En 2006, une famille de Gujranwala, une ville située quelque 80 kilomètres au nord de Lahore, avait signalé la disparition de leur fils – apparemment au cours de son périple vers la Grèce – avant d’apprendre que celui-ci avait en fait trouvé la mort pendant le voyage.
L’agent que les parents avaient payé pour organiser ce voyage périlleux a été arrêté, mais la famille de la victime a refusé de témoigner contre lui après qu’il eut promis de faire partir gratuitement à l’étranger deux autres de leurs fils.
« Une détresse économique »
Photo: IRIN |
L'extrême pauvreté continue d'alimenter le trafic d'êtres humains |
Reconnaissant l’existence d’un tel trafic, les autorités ont, au cours des dernières années, fait des efforts pour lutter contre ce phénomène en proposant une ordonnance sur la prévention et la lutte contre le trafic des êtres humains, appliquée par le gouvernement pakistanais en 2002.
Cette loi prévoit des sanctions plus sévères à l’encontre de toute personne reconnue coupable de complicité de trafic d’êtres humains, notamment des peines de prison et des amendes pour les parents.

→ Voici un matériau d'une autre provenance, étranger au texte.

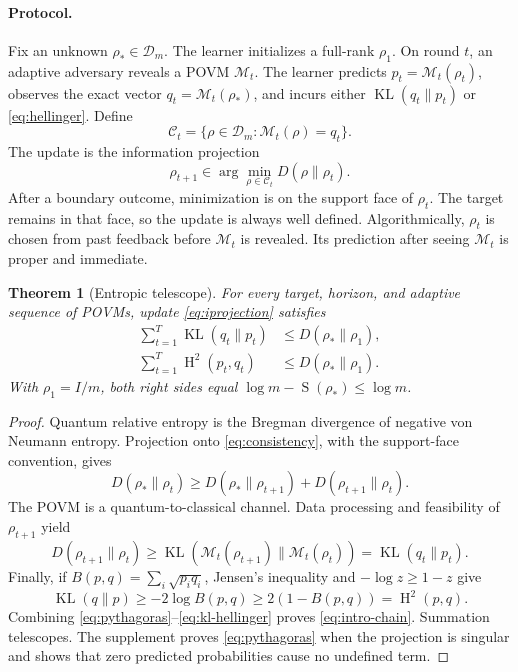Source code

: \documentclass[twoside]{article}
\newtheorem{theorem}{Theorem}
\newcommand{\Dens}{\mathcal D}
\newcommand{\M}{\mathcal M}
\newcommand{\C}{\mathcal C}
\newcommand{\KL}{\operatorname{KL}}
\newcommand{\Hsq}{\operatorname{H}^2}
\newcommand{\Ent}{\operatorname{S}}
\begin{document}
\paragraph{Protocol.} Fix an unknown $\rho_*\in\Dens_m$. The learner initializes a full-rank $\rho_1$. On round $t$, an adaptive adversary reveals a POVM $\M_t$. The learner predicts $p_t=\M_t(\rho_t)$, observes the exact vector $q_t=\M_t(\rho_*)$, and incurs either $\KL(q_t\|p_t)$ or \eqref{eq:hellinger}. Define
\begin{equation}
\C_t=\{\rho\in\Dens_m:\M_t(\rho)=q_t\}.
\label{eq:consistency}
\end{equation}
The update is the information projection
\begin{equation}
\rho_{t+1}\in\arg\min_{\rho\in\C_t}D(\rho\|\rho_t).
\label{eq:iprojection}
\end{equation}
After a boundary outcome, minimization is on the support face of $\rho_t$. The target remains in that face, so the update is always well defined. Algorithmically, $\rho_t$ is chosen from past feedback before $\M_t$ is revealed. Its prediction after seeing $\M_t$ is proper and immediate.

\begin{theorem}[Entropic telescope]
\label{thm:telescope}
For every target, horizon, and adaptive sequence of POVMs, update \eqref{eq:iprojection} satisfies
\begin{align}
\sum_{t=1}^T\KL(q_t\|p_t)&\leq D(\rho_*\|\rho_1),
\label{eq:kl-telescope}\\
\sum_{t=1}^T\Hsq(p_t,q_t)&\leq D(\rho_*\|\rho_1).
\label{eq:h-telescope}
\end{align}
With $\rho_1=I/m$, both right sides equal $\log m-\Ent(\rho_*)\leq\log m$.
\end{theorem}

\begin{proof}
Quantum relative entropy is the Bregman divergence of negative von Neumann entropy. Projection onto \eqref{eq:consistency}, with the support-face convention, gives
\begin{equation}
D(\rho_*\|\rho_t)\geq D(\rho_*\|\rho_{t+1})+D(\rho_{t+1}\|\rho_t).
\label{eq:pythagoras}
\end{equation}
The POVM is a quantum-to-classical channel. Data processing and feasibility of $\rho_{t+1}$ yield
\begin{equation}
D(\rho_{t+1}\|\rho_t)\geq
\KL(\M_t(\rho_{t+1})\|\M_t(\rho_t))
=\KL(q_t\|p_t).
\label{eq:data-processing}
\end{equation}
Finally, if $B(p,q)=\sum_i\sqrt{p_iq_i}$, Jensen's inequality and $-\log z\geq1-z$ give
\begin{equation}
\KL(q\|p)\geq-2\log B(p,q)\geq2(1-B(p,q))=\Hsq(p,q).
\label{eq:kl-hellinger}
\end{equation}
Combining \eqref{eq:pythagoras}--\eqref{eq:kl-hellinger} proves \eqref{eq:intro-chain}. Summation telescopes. The supplement proves \eqref{eq:pythagoras} when the projection is singular and shows that zero predicted probabilities cause no undefined term.
\end{proof}
\end{document}

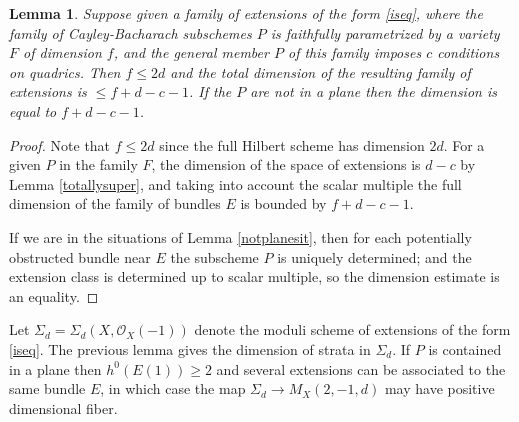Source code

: \documentclass{amsart}
\theoremstyle{plain}
\newtheorem{lemma}[theorem]{Lemma}
\numberwithin{equation}{section}
\begin{document}
\begin{lemma}
\label{dimcount}
Suppose given a family of extensions of the form \eqref{iseq},
where the family of Cayley-Bacharach subschemes $P$ is faithfully parametrized by 
a variety $F$ of dimension $f$, and the general member $P$ of this
family imposes $c$ conditions on quadrics. Then $f\leq 2d$ and the total dimension
of the resulting family of extensions is $\leq f+d-c-1$. If the  $P$ are not in a plane 
then the dimension is equal to $f+d-c-1$. 
\end{lemma}
\begin{proof}
Note that $f\leq 2d$ since the full Hilbert scheme has dimension $2d$. 
For a given $P$ in the family $F$,
the dimension of the space of extensions is $d-c$ by Lemma \ref{totallysuper}, 
and taking into 
account the scalar multiple the full dimension of the family of bundles $E$
is  bounded by $f+d-c-1$.

If we are in the situations of Lemma \ref{notplanesit}, then for each 
potentially obstructed bundle near $E$ the subscheme $P$ is uniquely determined;
and the extension class is determined up to scalar multiple, so the dimension estimate
is an equality.  
\end{proof}

Let $\Sigma _d = \Sigma _d(X,{{\mathcal O}} _X(-1))$ denote the moduli scheme of extensions
of the form \eqref{iseq}. The previous lemma gives the dimension of strata in $\Sigma _d$. If $P$ is contained in a plane then $h^0(E(1))\geq 2$ and several extensions can
be associated to the same bundle $E$, in which case 
the map $\Sigma _d\rightarrow M_X(2,-1,d)$ 
may have positive dimensional fiber.
\end{document}
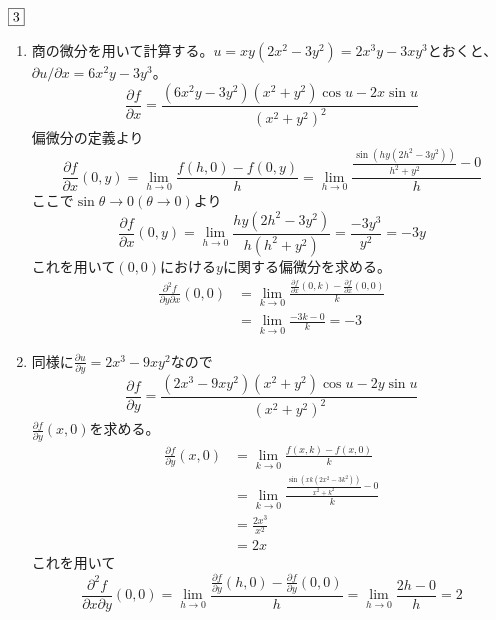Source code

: \documentclass[dvipdfmx]{jsreport}
\begin{document}
\begin{souanswer} %
	$\fbox{3}$
\begin{enumerate}
	\item 商の微分を用いて計算する。$u= xy(2x^2- 3y^2)= 2x^3y- 3xy^3$とおくと、$\partial u/\partial x= 6x^2y- 3y^3$。
\begin{equation*}
	\frac{\partial f}{\partial x}= \frac{(6x^2y- 3y^2)(x^2+ y^2)\cos{u}- 2x\sin{u}}{(x^2+ y^2)^2}
\end{equation*}
	偏微分の定義より
\begin{equation*}
	\frac{\partial f}{\partial x}(0, y)= \lim_{h\to 0} \frac{f(h, 0)- f(0, y)}{h}= \lim_{h\to 0} \frac{\frac{\sin{(hy(2h^2- 3y^2))}}{h^2+ y^2}- 0}{h}
\end{equation*}
	ここで$\sin{\theta}\to 0(\theta\to 0)$より
\begin{equation*}
	\frac{\partial f}{\partial x}(0, y)= \lim_{h\to 0} \frac{hy(2h^2- 3y^2)}{h(h^2+ y^2)}= \frac{-3y^3}{y^2}= -3y
\end{equation*}
	これを用いて$(0, 0)$における$y$に関する偏微分を求める。
\begin{align*}
	\frac{\partial^2 f}{\partial y\partial x}(0, 0)
	&= \lim_{k\to 0} \frac{\frac{\partial f}{\partial x}(0, k)- \frac{\partial f}{\partial x}(0, 0)}{k}\\
	&=\lim_{k\to 0} \frac{-3k- 0}{k}= -3
\end{align*}

	\item 同様に$\frac{\partial u}{\partial y}= 2x^3-9xy^2$なので
\begin{equation*}
	\frac{\partial f}{\partial y}= \frac{(2x^3- 9xy^2)(x^2+ y^2)\cos{u}- 2y\sin{u}}{(x^2+ y^2)^2}
\end{equation*}
	$\frac{\partial f}{\partial y}(x, 0)$を求める。
\begin{align*}
	\frac{\partial f}{\partial y}(x, 0)
	&= \lim_{k\to 0} \frac{f(x, k)- f(x, 0)}{k}\\
	&= \lim_{k\to 0} \frac{\frac{\sin(xk(2x^2- 3k^2))}{x^2+ k^2}- 0}{k}\\
	&= \frac{2x^3}{x^2}\\
	&= 2x
\end{align*}
	これを用いて
\begin{equation*}
	\frac{\partial^2 f}{\partial x\partial y}(0, 0)= \lim_{h\to 0} \frac{\frac{\partial f}{\partial y}(h, 0)- \frac{\partial f}{\partial y}(0, 0)}{h}= \lim_{h\to 0} \frac{2h- 0}{h}= 2
\end{equation*}


\end{enumerate}
\end{souanswer}
\end{document}

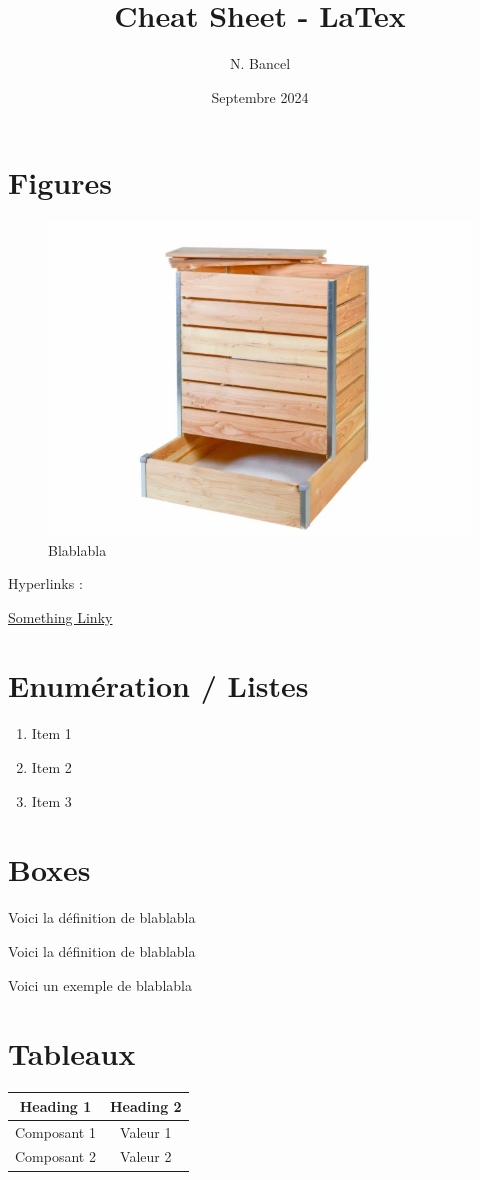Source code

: \documentclass[a4paper,12pt]{article}
\begin{document}
\title{Cheat Sheet - LaTex}
\author{N. Bancel}
\date{Septembre 2024}
\maketitle

\section{Figures}

\begin{figure}[H]
  \centering
  \includegraphics[width=0.3\linewidth]{lombri.jpg}
  \caption{\label{} Blablabla}
\end{figure}

Hyperlinks : 

\href{http://www.overleaf.com}{Something Linky} 

\section{Enumération / Listes}

\begin{enumerate}[noitemsep]
  \item Item 1
  \item Item 2
  \item Item 3
\end{enumerate}

\section{Boxes}

\begin{tcolorbox}[colback=red!10!white, colframe=red!75!black, title=PAR COEUR]
  Voici la définition de blablabla
\end{tcolorbox}


\begin{tcolorbox}[colback=green!10!white, colframe=green!75!black, title=Définition : xxx]
  Voici la définition de blablabla
\end{tcolorbox}

\begin{tcolorbox}[colback=blue!10!white, colframe=blue!75!black, title=Exemples - Application]
  Voici un exemple de blablabla
\end{tcolorbox}

\section{Tableaux}

\begin{tabular}{SS}
  \toprule
  {Heading 1} & {Heading 2} \\
  \midrule
  {Composant 1} & {Valeur 1} \\
  {Composant 2} & {Valeur 2} \\
  \bottomrule
\end{tabular}
\end{document}
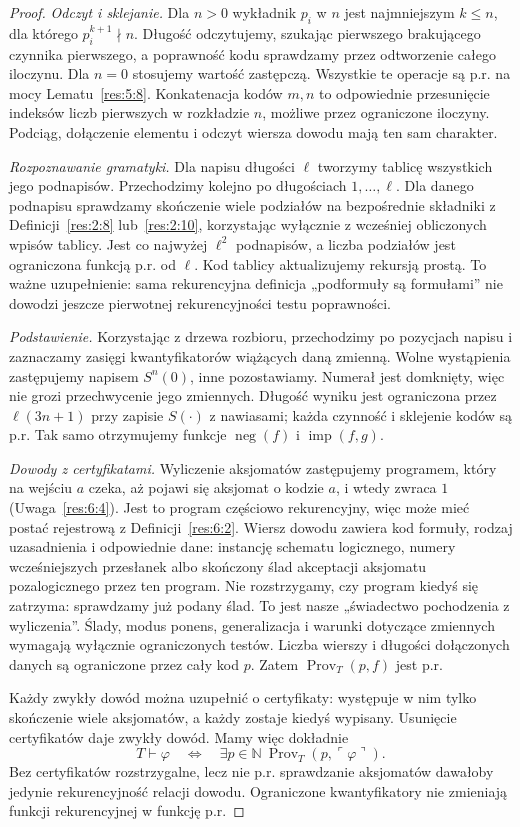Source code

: \begin{proof}
\emph{Odczyt i sklejanie.} Dla $n>0$ wykładnik $p_i$ w $n$ jest najmniejszym $k\le n$, dla którego $p_i^{k+1}\nmid n$. Długość odczytujemy, szukając pierwszego brakującego czynnika pierwszego, a poprawność kodu sprawdzamy przez odtworzenie całego iloczynu. Dla $n=0$ stosujemy wartość zastępczą. Wszystkie te operacje są p.r. na mocy Lematu~\ref{res:5:8}. Konkatenacja kodów $m,n$ to odpowiednie przesunięcie indeksów liczb pierwszych w rozkładzie $n$, możliwe przez ograniczone iloczyny. Podciąg, dołączenie elementu i odczyt wiersza dowodu mają ten sam charakter.

\emph{Rozpoznawanie gramatyki.} Dla napisu długości $\ell$ tworzymy tablicę wszystkich jego podnapisów. Przechodzimy kolejno po długościach $1,\ldots,\ell$. Dla danego podnapisu sprawdzamy skończenie wiele podziałów na bezpośrednie składniki z Definicji~\ref{res:2:8} lub~\ref{res:2:10}, korzystając wyłącznie z wcześniej obliczonych wpisów tablicy. Jest co najwyżej $\ell^2$ podnapisów, a liczba podziałów jest ograniczona funkcją p.r. od $\ell$. Kod tablicy aktualizujemy rekursją prostą. To ważne uzupełnienie: sama rekurencyjna definicja „podformuły są formułami” nie dowodzi jeszcze pierwotnej rekurencyjności testu poprawności.

\emph{Podstawienie.} Korzystając z drzewa rozbioru, przechodzimy po pozycjach napisu i zaznaczamy zasięgi kwantyfikatorów wiążących daną zmienną. Wolne wystąpienia zastępujemy napisem $S^n(0)$, inne pozostawiamy. Numerał jest domknięty, więc nie grozi przechwycenie jego zmiennych. Długość wyniku jest ograniczona przez $\ell(3n+1)$ przy zapisie $S(\cdot)$ z nawiasami; każda czynność i sklejenie kodów są p.r. Tak samo otrzymujemy funkcje $\operatorname{neg}(f)$ i $\operatorname{imp}(f,g)$.

\emph{Dowody z certyfikatami.} Wyliczenie aksjomatów zastępujemy programem, który na wejściu $a$ czeka, aż pojawi się aksjomat o kodzie $a$, i wtedy zwraca $1$ (Uwaga~\ref{res:6:4}). Jest to program częściowo rekurencyjny, więc może mieć postać rejestrową z Definicji~\ref{res:6:2}. Wiersz dowodu zawiera kod formuły, rodzaj uzasadnienia i odpowiednie dane: instancję schematu logicznego, numery wcześniejszych przesłanek albo skończony ślad akceptacji aksjomatu pozalogicznego przez ten program. Nie rozstrzygamy, czy program kiedyś się zatrzyma: sprawdzamy już podany ślad. To jest nasze „świadectwo pochodzenia z wyliczenia”. Ślady, modus ponens, generalizacja i warunki dotyczące zmiennych wymagają wyłącznie ograniczonych testów. Liczba wierszy i długości dołączonych danych są ograniczone przez cały kod $p$. Zatem $\operatorname{Prov}_T(p,f)$ jest p.r.

Każdy zwykły dowód można uzupełnić o certyfikaty: występuje w nim tylko skończenie wiele aksjomatów, a każdy zostaje kiedyś wypisany. Usunięcie certyfikatów daje zwykły dowód. Mamy więc dokładnie
\[
T\vdash\varphi\quad\Longleftrightarrow\quad\exists p\in\mathbb N\ \operatorname{Prov}_T(p,\ulcorner\varphi\urcorner).
\]
Bez certyfikatów rozstrzygalne, lecz nie p.r. sprawdzanie aksjomatów dawałoby jedynie rekurencyjność relacji dowodu. Ograniczone kwantyfikatory nie zmieniają funkcji rekurencyjnej w funkcję p.r.
\end{proof}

En outre, dans le cadre des mesures prises pour lutter contre le trafic des êtres humains, la FIA a publié en 2006 un « livre rouge » contenant une liste de 165 agents de plusieurs pays, du Pakistan à la Grèce, et a sollicité l’assistance d’Interpol pour les arrêter.
Trafic de jeunes filles
S’il est vrai que les garçons des régions rurales défavorisées du Pakistan, en particulier ceux des villes du sud du Punjab, sont plus susceptibles de faire l’objet de trafic à l’étranger, les filles sont plus fréquemment victimes de trafic à l’intérieur du pays et sont parfois vendues pour ne devenir guère plus que des esclaves sexuelles, a indiqué la Commission pakistanaise des droits de l’homme (HRCP).
Photo: Kamila Hyat/IRIN |
Les filles sont plus fréquemment victimes de trafic à l’intérieur du pays et sont parfois vendues pour ne devenir guère plus que des esclaves sexuelles |
Selon les organisations de défense du droit des enfants, bon nombre de ces filles finissent comme travailleuses du sexe. Au moment d’être « vendues », certaines ont tout au plus 10 ans.
« Chaque année, des centaines de fillettes sont victimes de trafic humain dans le pays. Il y a des marchés dans la Province de la frontière du Nord-Ouest (NWFP) où ces filles sont vendues comme du bétail », a déploré I.A. Rehman, directeur de la Commission pakistanaise des droits humains.